Study design and Setting
This descriptive, cross sectional study was conducted between January and March of 2018 in Eritrea, a country in the horn of Africa. Eritrea has two National Referral Hospitals which are located at the Capital city, Asmara. They are called Halibet and Orotta National Referral Hospitals and both of them provide health services at a tertiary level. They are the only governmental medical surgical national referral hospitals in which all types of major and minor surgeries take place.
Participants
During the study period, a total of 526 patients underwent surgeries under general and regional anaesthesia. The eligibility to participate in the study was based on the respondent’s willingness to take part in the study. The flow diagram that shows the ultimate eligible participants (n=470) in the study is discussed elsewhere (18).
Data collection tool and method
The key elements of socio-demographic and clinical characteristics of the patients were obtained using a socio-demographic and clinical form. The socio-demographic and clinical details obtained were age, gender, place of residence (urban or rural), occupation, hospital setting, health coverage, type of anesthesia, type of surgery, and admission type (emergency or elective). The undesirable anesthesia outcomes were measured using the dimension “discomfort and needs” of the Leiden Perioperative Patient Satisfaction questionnaire (LPPSq). The LPPSq was initially modified by Calijouw et al. (2008) and permission was asked and obtained from the responsible author. The LPPSq is a validated suitable for research scale (22), having six dimensions, in which ‘discomfort and needs’ was separately handled and analysed because of its unique psychometric characteristics (23, 24). As far as the founders of the scale are concerned, the internal consistency within the discomfort and need dimension was so low that, it was not incorporated to get a composite score of the LPPSq, resulting to analysis of the individual items separately. This of course was one of the clear indications that the items listed in the dimension provide wider objectives and another perspective of anesthesia service. Explanation of the five other dimensions is made in previous publication (18). The ‘discomfort and needs’ investigates the common adverse outcomes of anesthesia raised from patient’s perspective including post-operative pain, sore throat, back pain, nausea, vomiting, cold, hunger, thirst, and headache.

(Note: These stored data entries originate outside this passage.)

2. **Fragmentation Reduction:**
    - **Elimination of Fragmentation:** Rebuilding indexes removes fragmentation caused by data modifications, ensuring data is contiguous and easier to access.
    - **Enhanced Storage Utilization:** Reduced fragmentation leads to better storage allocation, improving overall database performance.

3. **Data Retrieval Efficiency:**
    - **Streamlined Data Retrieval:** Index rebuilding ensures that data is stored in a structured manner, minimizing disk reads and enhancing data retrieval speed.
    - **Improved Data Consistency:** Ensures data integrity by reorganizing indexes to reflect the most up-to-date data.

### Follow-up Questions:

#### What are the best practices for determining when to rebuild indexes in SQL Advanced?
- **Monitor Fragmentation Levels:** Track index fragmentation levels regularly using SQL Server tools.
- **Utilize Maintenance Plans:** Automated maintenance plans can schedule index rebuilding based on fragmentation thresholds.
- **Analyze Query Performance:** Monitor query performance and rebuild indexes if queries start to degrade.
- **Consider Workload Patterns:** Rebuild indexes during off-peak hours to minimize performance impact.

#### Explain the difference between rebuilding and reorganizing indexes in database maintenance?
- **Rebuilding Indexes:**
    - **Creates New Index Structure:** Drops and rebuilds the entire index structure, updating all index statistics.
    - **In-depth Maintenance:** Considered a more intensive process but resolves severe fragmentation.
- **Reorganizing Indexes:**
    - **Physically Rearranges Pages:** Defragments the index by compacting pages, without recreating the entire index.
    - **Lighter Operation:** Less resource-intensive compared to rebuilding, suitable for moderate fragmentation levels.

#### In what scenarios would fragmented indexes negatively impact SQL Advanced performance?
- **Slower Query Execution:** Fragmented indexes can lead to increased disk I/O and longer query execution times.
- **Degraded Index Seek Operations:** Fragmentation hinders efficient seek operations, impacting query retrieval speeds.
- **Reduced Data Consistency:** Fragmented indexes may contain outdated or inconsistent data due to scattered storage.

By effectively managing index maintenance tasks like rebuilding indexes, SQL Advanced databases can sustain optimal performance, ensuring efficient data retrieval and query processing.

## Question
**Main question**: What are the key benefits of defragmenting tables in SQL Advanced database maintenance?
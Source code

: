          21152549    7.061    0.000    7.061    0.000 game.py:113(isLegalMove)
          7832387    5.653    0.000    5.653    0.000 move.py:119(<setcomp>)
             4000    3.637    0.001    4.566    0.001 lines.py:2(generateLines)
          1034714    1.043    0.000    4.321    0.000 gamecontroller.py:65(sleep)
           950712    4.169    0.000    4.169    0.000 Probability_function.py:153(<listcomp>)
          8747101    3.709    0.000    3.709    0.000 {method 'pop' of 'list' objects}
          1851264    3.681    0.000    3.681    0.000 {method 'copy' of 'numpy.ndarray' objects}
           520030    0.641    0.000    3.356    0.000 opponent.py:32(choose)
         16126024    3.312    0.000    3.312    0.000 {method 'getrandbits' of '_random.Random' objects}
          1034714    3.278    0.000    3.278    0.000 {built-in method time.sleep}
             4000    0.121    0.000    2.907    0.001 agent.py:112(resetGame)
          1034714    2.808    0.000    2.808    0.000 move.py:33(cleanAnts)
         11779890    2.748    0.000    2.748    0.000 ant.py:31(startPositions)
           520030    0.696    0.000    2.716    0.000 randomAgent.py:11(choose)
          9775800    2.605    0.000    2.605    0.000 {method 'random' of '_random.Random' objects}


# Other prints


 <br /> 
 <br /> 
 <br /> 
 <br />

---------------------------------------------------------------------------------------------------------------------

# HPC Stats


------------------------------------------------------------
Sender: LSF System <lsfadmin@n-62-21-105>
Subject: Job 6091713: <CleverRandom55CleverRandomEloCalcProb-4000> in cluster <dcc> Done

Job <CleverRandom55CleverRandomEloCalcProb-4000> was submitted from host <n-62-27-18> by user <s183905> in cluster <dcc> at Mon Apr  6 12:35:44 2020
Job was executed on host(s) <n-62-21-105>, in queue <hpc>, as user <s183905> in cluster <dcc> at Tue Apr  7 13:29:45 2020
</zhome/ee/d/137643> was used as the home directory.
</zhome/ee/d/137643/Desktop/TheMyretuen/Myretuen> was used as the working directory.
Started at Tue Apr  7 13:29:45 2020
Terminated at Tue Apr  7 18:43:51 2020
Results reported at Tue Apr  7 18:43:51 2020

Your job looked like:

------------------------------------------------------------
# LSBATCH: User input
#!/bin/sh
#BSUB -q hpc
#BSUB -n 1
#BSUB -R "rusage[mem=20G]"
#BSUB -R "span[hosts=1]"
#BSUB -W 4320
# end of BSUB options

Data was collected through face to face interview by four well trained anaesthetists who do not work in the study settings. They were also assistant researches and were well aware of the study objectives.
Data Collection Procedure
The researchers visited each hospital and explained the purpose of the study and its clinical significance to the hospital directors after getting the ethical clearance approval by the Research and Human Resources Development, Ministry of Health. Permission to conduct the study was then obtained from each hospital director. Recruitment of the patients was undergone before the moment of their operation. After full explanation of the study objectives and assurance of confidentiality and anonymity, patients were given written informed consent. The interview was then conducted in their respected postoperative wards after making sure that they are free from acute postoperative discomfort. Data was collected through face to face interview and the time to complete the questionnaire was about 15 to 20 minutes. The interview was done with purpose of assessing the status of undesirable perioperative anesthesia outcomes using the questionnaire.
Variables and Measures
The items in the ‘discomfort and need’ were standardized and measured using a five point Likert scale. Patients had to state to which degree they experienced each of the attribute stated in each item after operation. The replies to the items were “Not at all” (0), “A little bit” (1), “Moderately” (2), “Quite a bit” (3), and “Extremely” (4). The items were then computed in to two sequences of prevalence; prevalence of those with ‘at least a little bit’ undesirable anesthesia outcome occurrence which was computed to see the total occurrence of these undesirable outcomes and prevalence of those having ‘more than moderate’ perioperative undesirable anesthesia outcome occurrences to see the severe occurrence of these outcomes.
Validity and Reliability
Content validity of the items of the dimension was checked along with the rest of the dimensions by expert opinion from the anesthesia department. Translation (to the local language) was done by bilingual language expert and was then back translated to English by another bilingual person who was not aware of the study objectives. A pre-test was also done to ascertain the comprehension and understandability of the questions. Internal consistency of the dimension was also checked (Chronbach α = 0.66).
Data Analysis
Responses were coded and entered into SPSS (Version 22) statistical software for analysis. Data cleaning and preliminary explorations were done to assure accuracy of entry before conducting the main analysis. Frequency (percentage) and mean (standard deviation) was used to summarize the demographic and clinical variables of the participants. The prevalence of those with ‘at least a little bit’ outcome occurrence and prevalence of those with ‘more than moderate occurrence’ were also computed. Moreover, odds ratios (95% CI) were computed to assess the association of undesirable anesthesia outcomes with the types of surgery and types of anesthesia using multivariable logistic regression. P-values less than 0.05 were considered as significant throughout the analyses.